The New Jersey Court of Common Pleas was a civil court of general jurisdiction, which existed in New Jersey from 1704 until 1947.
The Court of Common Pleas was established by an ordinance promoted by New Jersey's first royal governor Edward Hyde, Lord Cornbury, and modeled on a similar ordinance passed in New York in the previous decade. When the courts of New Jersey were established under this ordinance, the English name of Court of Common Pleas, already used in West New Jersey, was given to the civil side of the County Court or Court of Sessions. The ordinance provided that justices of the peace would have jurisdiction over civil cases of debt or trespass to the value of forty shillings, with power to determine such cases without a jury, subject to an appeal to the Justices at the next Court of Sessions in cases for over twenty shillings.

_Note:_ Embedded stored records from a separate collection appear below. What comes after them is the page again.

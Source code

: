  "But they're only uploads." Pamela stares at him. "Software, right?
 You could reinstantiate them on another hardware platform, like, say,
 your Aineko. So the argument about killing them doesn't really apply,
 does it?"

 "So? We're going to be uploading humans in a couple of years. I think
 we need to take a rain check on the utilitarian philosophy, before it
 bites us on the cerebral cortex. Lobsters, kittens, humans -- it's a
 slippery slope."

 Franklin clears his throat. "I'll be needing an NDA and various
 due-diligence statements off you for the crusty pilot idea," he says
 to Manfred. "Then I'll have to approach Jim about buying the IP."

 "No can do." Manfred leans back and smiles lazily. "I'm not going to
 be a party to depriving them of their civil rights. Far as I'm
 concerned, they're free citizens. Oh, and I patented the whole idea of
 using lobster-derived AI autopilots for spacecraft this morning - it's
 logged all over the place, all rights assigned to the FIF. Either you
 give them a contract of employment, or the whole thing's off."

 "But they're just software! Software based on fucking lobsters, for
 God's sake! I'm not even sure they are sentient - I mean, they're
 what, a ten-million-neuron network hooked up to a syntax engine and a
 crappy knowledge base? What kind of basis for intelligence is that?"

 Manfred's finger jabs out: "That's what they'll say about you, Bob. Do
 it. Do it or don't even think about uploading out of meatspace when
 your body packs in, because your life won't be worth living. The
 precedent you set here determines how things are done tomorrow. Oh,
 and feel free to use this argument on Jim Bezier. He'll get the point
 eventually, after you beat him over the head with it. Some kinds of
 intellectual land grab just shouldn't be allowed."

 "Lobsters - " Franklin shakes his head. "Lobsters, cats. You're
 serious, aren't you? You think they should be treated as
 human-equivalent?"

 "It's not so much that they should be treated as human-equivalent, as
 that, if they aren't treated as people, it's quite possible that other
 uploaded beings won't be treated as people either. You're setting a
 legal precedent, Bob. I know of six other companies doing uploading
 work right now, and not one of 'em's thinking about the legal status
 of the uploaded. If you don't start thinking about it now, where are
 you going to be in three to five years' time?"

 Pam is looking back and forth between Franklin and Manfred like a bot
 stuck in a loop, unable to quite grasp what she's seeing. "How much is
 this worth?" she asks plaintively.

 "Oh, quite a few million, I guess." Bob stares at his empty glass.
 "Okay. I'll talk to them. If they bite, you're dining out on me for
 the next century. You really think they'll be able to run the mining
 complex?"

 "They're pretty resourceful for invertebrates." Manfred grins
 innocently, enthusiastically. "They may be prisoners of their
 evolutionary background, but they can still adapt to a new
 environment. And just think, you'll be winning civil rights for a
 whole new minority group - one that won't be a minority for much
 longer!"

Next there was established a Court of Common Pleas to be held in each county at the place where the general Court of Sessions is usually kept, to "begin immediately after the Sessions of the Peace does end and terminate". It was thus assumed rather than ordained that the judges of the Common Pleas should be the same as the judges of the sessions, and these latter had always been the justices of the peace of the county. The Court of Common Pleas was given general civil jurisdiction at common law, and there was a right of appeal or removal where the judgment was more than twenty pounds, and in cases where the title to land came in question.
Successive ordinances preserved this court through the American Revolution and the establishment of the United States. The Courts of Common Pleas were eliminated when the most recent New Jersey State Constitution was adopted in 1947.